At around 10am on the 24th March two allied Airborne Divisions, the 6th British Airborne Division and the 17th US Airborne Division began landing in Germany this was Operation Varsity. The objectives of the 6th Airborne Division were to prevent German reinforcements known to be in the area of Hamminkeln and Ringenburg, reaching the Allied bridgehead on the Rhine.
The 52nd’s task was to land on LZ-O, to the north of Hamminkeln, and secure a road and a railway bridge (the 52nd seem to have an obsession with bridges) across the River Issel. The Battalion was the first unit of the 6th Airlanding Brigade to land, and their vulnerable gliders became targets for all of the anti-aircraft weapons in the immediate area. As a result casualties were enormously heavy, gliders were shot out of the sky and others collided or crash landed. During the 10 minutes that it took for the battalion to land it lost half of its fighting strength. Those who survived quickly disembarked and began to deal with the anti-aircraft batteries.
With all of the Battalion's companies fighting independent actions all over the landing area, the scene was one of great confusion for several hours. Nevertheless by 11:00, all objectives had been taken. "B" and "C" Companies had successfully captured the road and the railway bridges respectively, and "A" Company were dug-in around the intersection of the two roads that ran across the zone. By the end of the day the Battalion had lost all but a third of its strength, the regimental chronicle records 400 casualties for 24th March of which 103 were killed (mainly in the gliders)

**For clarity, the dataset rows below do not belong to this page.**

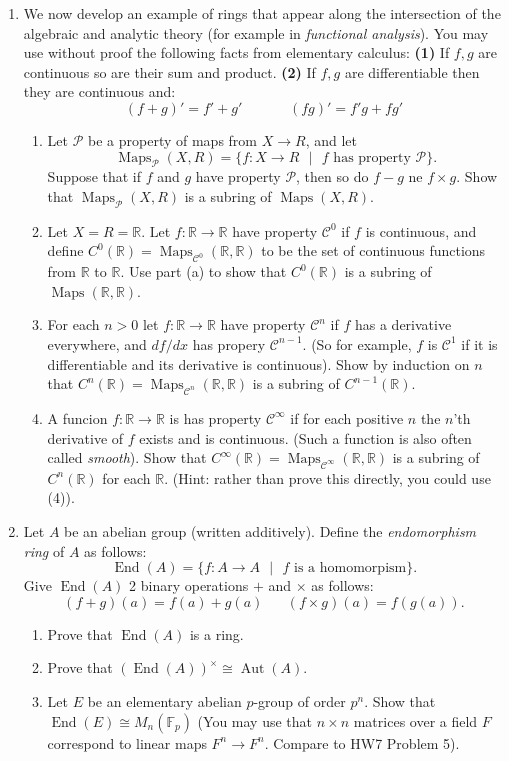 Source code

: \documentclass[11pt]{article}
\newcommand{\Aut}{\operatorname{Aut}}
\newcommand{\maps}{\operatorname{Maps}}
\newcommand{\bF}{\mathbb{F}}
\newcommand{\bR}{\mathbb{R}}
\newcommand{\sC}{\mathscr{C}}
\newcommand{\sP}{\mathscr{P}}
\begin{document}
\begin{enumerate}
{  }
  \item{
  We now develop an example of rings that appear along the intersection of the algebraic and analytic theory (for example in \textit{functional analysis}).  You may use without proof the following facts from elementary calculus: \textbf{(1)} If $f,g$ are continuous so are their sum and product.  \textbf{(2)} If $f,g$ are differentiable then they are continuous and:
  \[(f+g)' = f'+g'\hspace{40pt}(fg)' = f'g+fg'\]
  \begin{enumerate}
    \item{
    Let $\sP$ be a property of maps from $X\to R$, and let
    \[\maps_\sP(X,R) = \{f:X\to R\text{ }|\text{ }f\text{ has property }\sP\}.\]
    Suppose that if $f$ and $g$ have property $\sP$, then so do $f-g$ ne $f\times g$.  Show that $\maps_\sP(X,R)$ is a subring of $\maps(X,R)$.
    }
    \item{
    Let $X = R = \bR$.  Let $f:\bR\to\bR$ have property $\sC^0$ if $f$ is continuous, and define $C^0(\bR) = \maps_{\sC^0}(\bR,\bR)$ to be the set of continuous functions from $\bR$ to $\bR$.  Use part (a) to show that $C^0(\bR)$ is a subring of $\maps(\bR,\bR)$.
    }
    \item{
    For each $n>0$ let $f:\bR\to\bR$ have property $\sC^n$ if $f$ has a derivative everywhere, and $df/dx$ has propery $\sC^{n-1}$.  (So for example, $f$ is $\sC^1$ if it is differentiable and its derivative is continuous). Show by induction on $n$ that $C^n(\bR) = \maps_{\sC^n}(\bR,\bR)$ is a subring of $C^{n-1}(\bR)$.
    }
    \item{
    A funcion $f:\bR\to\bR$ is has property $\sC^\infty$ if for each positive $n$ the $n$'th derivative of $f$ exists and is continuous.  (Such a function is also often called \textit{smooth}).  Show that $C^\infty(\bR) = \maps_{\sC^{\infty}}(\bR,\bR)$ is a subring of $C^{n}(\bR)$ for each $\bR$.  (Hint: rather than prove this directly, you could use (4)).
    }
  \end{enumerate}
  }
  \item{
  Let $A$ be an abelian group (written additively).  Define the \textit{endomorphism ring} of $A$ as follows:
  \[\operatorname{End}(A) = \{f:A\to A\text{ }|\text{ }f\text{ is a homomorpism}\}.\]
  Give $\operatorname{End}(A)$ 2 binary operations $+$ and $\times$ as follows:
  \[(f+g)(a) = f(a)+g(a)\hspace{20pt}(f\times g)(a) = f(g(a)).\]
  \begin{enumerate}
    \item{
    Prove that $\operatorname{End}(A)$ is a ring.
    }
    \item{
    Prove that $(\operatorname{End}(A))^\times\cong\Aut(A)$.
    }
    \item{
    Let $E$ be an elementary abelian $p$-group of order $p^n$.  Show that $\operatorname{End}(E)\cong M_n(\bF_p)$ (You may use that $n\times n$ matrices over a field $F$ correspond to linear maps $F^n\to F^n$.  Compare to HW7 Problem 5).
    }
  \end{enumerate}
  }
\end{enumerate}
\end{document}
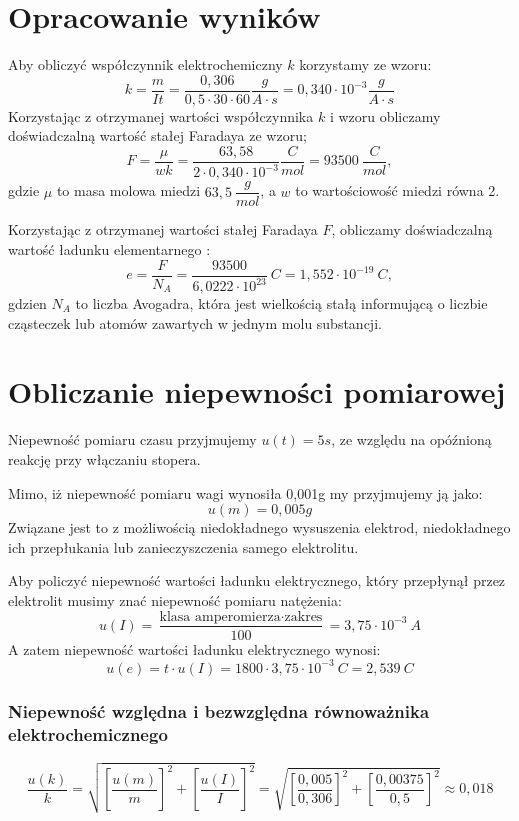 \documentclass[a4paper,11pt]{article}
\begin{document}
\section{Opracowanie wyników}
Aby obliczyć współczynnik elektrochemiczny $k$ korzystamy ze wzoru:
$$
k = \frac{m}{I t} = \frac{0,306}{0,5 \cdot 30 \cdot 60} \frac{g}{A \cdot s}  = 0,340 \cdot 10^{-3} \frac{g}{A \cdot s} 
$$
Korzystając z otrzymanej wartości współczynnika  $k$ i  wzoru obliczamy doświadczalną wartość stałej Faradaya ze wzoru;
$$
F = \frac{\mu}{w k} = \frac{63,58 }{2 \cdot 0,340 \cdot 10^{-3}} \frac{C}{mol} = 93500~\frac{C}{mol}, 
$$
gdzie $\mu$ to masa molowa miedzi $63,5~\dfrac{g}{mol}$, a $w$ to wartościowość miedzi równa 2.

Korzystając z otrzymanej wartości stałej Faradaya  $F$, obliczamy doświadczalną wartość ładunku elementarnego :
$$
e = \frac{F}{N_A} = \frac{93500}{6,0222 \cdot 10^{23}}~C = 1,552 \cdot 10^{-19}~C,  
$$
gdzien $N_A$ to liczba Avogadra, która jest wielkością stałą informującą o liczbie cząsteczek lub atomów zawartych w jednym molu substancji. 
\section{Obliczanie niepewności pomiarowej}
Niepewność pomiaru czasu przyjmujemy $u(t)=5s$, ze względu na opóźnioną reakcję przy włączaniu stopera. 

Mimo, iż niepewność pomiaru wagi wynosiła 0,001g my przyjmujemy ją jako:
$$
u(m) = 0,005 g
$$
Związane jest to z możliwością niedokładnego wysuszenia elektrod, niedokładnego ich przepłukania lub zanieczyszczenia samego elektrolitu.

Aby policzyć niepewność wartości ładunku elektrycznego, który przepłynął przez elektrolit musimy znać niepewność pomiaru natężenia:
$$
u(I) = \frac{\text{klasa amperomierza} \cdot \text{zakres}}{100} = 3,75 \cdot 10^{-3}~A
$$
A zatem niepewność wartości ładunku elektrycznego wynosi:
$$
u(e) = t \cdot u(I) = 1800 \cdot 3,75 \cdot 10^{-3} ~C= 2,539 ~C
$$

\subsubsection*{Niepewność względna i bezwzględna  równoważnika elektrochemicznego}  

$$
\frac{u(k)}{k} = \sqrt{\left[\frac{u(m)}{m} \right]^2 + \left[\frac{u(I)}{I} \right]^2 } = \sqrt{\left[\frac{ 0,005}{0,306} \right]^2 + \left[\frac{0,00375}{0,5} \right]^2 } \approx 0,018
$$
\end{document}
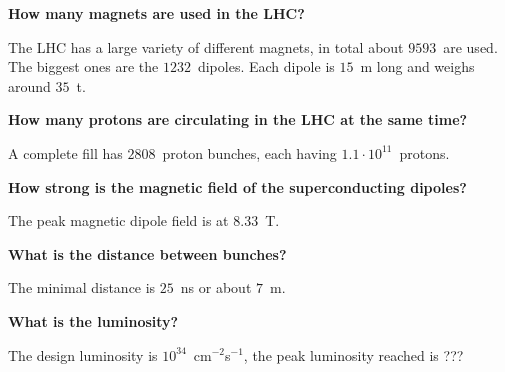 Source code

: \documentclass{atlasnote}
\newenvironment{question} %
{\noindent\bfseries}
{\par}
\newenvironment{answer} %
{}
{\vspace*{10pt}}
\newenvironment{faq} %
{\par\noindent\begin{minipage}{\linewidth}}
    {\end{minipage}\par}
\begin{document}
\begin{faq}
    \begin{question}
        How many magnets are used in the LHC?
    \end{question}
    \begin{answer}
        The LHC has a large variety of different magnets, in total about $9593$~are used. The biggest ones are the $1232$~dipoles. Each dipole is $15$~m long and
        weighs around $35$~t.
    \end{answer}
\end{faq}

\begin{faq}
    \begin{question}
        How many protons are circulating in the LHC at the same time?
    \end{question}
    \begin{answer}
        A complete fill has $2808$~proton bunches, each having $1.1 \cdot 10^{11}$~protons.
    \end{answer}
\end{faq}

\begin{faq}
    \begin{question}
        How strong is the magnetic field of the superconducting dipoles?
    \end{question}
    \begin{answer}
        The peak magnetic dipole field is at $8.33$~T.
    \end{answer}
\end{faq}

\begin{faq}
    \begin{question}
        What is the distance between bunches?
    \end{question}
    \begin{answer}
        The minimal distance is $25$~ns or about $7$~m.
    \end{answer}
\end{faq}

\begin{faq}
    \begin{question}
        What is the luminosity?
    \end{question}
    \begin{answer}
        The design luminosity is $10^{34}$~cm$^{-2}$s$^{-1}$, the peak luminosity reached is ???
    \end{answer}
\end{faq}
\end{document}
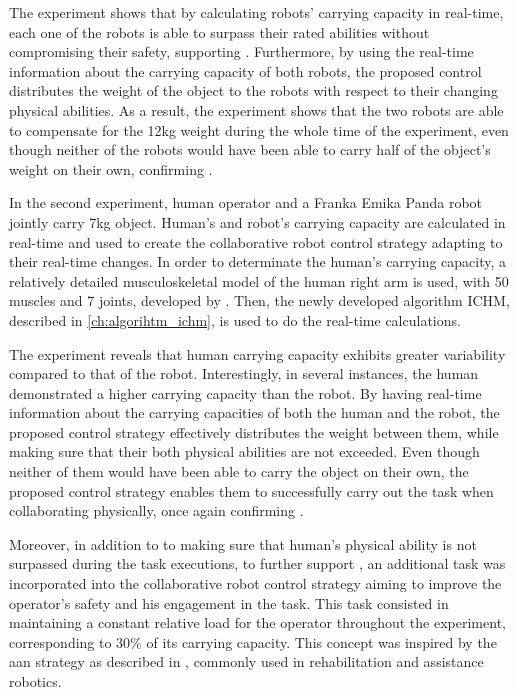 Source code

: The experiment shows that by calculating robots' carrying capacity in real-time, each one of the robots is able to surpass their rated abilities without compromising their safety, supporting .
Furthermore, by using the real-time information about the carrying capacity of both robots, the proposed control distributes the weight of the object to the robots with respect to their changing physical abilities. As a result, the experiment shows that the two robots are able to compensate for the 12kg weight during the whole time of the experiment, even though neither of the robots would have been able to carry half of the object's weight on their own, confirming .

In the second experiment, human operator and a Franka Emika Panda robot jointly carry 7kg object. Human's and robot's carrying capacity are calculated in real-time and used to create the collaborative robot control strategy adapting to their real-time changes.
In order to determinate the human's carrying capacity, a relatively detailed musculoskeletal model of the human right arm is used, with 50 muscles and 7 joints, developed by \citet{holzbaur2005model}. Then, the newly developed algorithm ICHM, described in \ref{ch:algorihtm_ichm}, is used to do the real-time calculations.

The experiment reveals that human carrying capacity exhibits greater variability compared to that of the robot. Interestingly, in several instances, the human demonstrated a higher carrying capacity than the robot. 
By having real-time information about the carrying capacities of both the human and the robot, the proposed control strategy effectively distributes the weight between them, while making sure that their both physical abilities are not exceeded. Even though neither of them would have been able to carry the object on their own, the proposed control strategy enables them to successfully carry out the task when collaborating physically, once again confirming . 

Moreover, in addition to to making sure that human's physical ability is not surpassed during the task executions, to further support , an additional task was incorporated into the collaborative robot control strategy aiming to improve the operator's safety and his engagement in the task. This task consisted in maintaining a constant relative load for the operator throughout the experiment, corresponding to 30\% of its carrying capacity. This concept was inspired by the \gls{aan} strategy as described in \citet{carmichael2013admittance}, commonly used in rehabilitation and assistance robotics.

Hamminkeln Railway Station
The 52nd Memorial at Hamminkeln
On the 26th March, the 6th Airlanding Brigade led the Division's advance out of the bridgehead.
The 52nd along with the remainder of the 6th Airborne Division living up to the Divisional motto “GoTo It” continued the advance into Germany carrying out an assault river crossing of the River Weser, through Minden, Celle, across the River Elbe and eventually met up with the Russians at Wismar on the Baltic on the 2nd May 1945.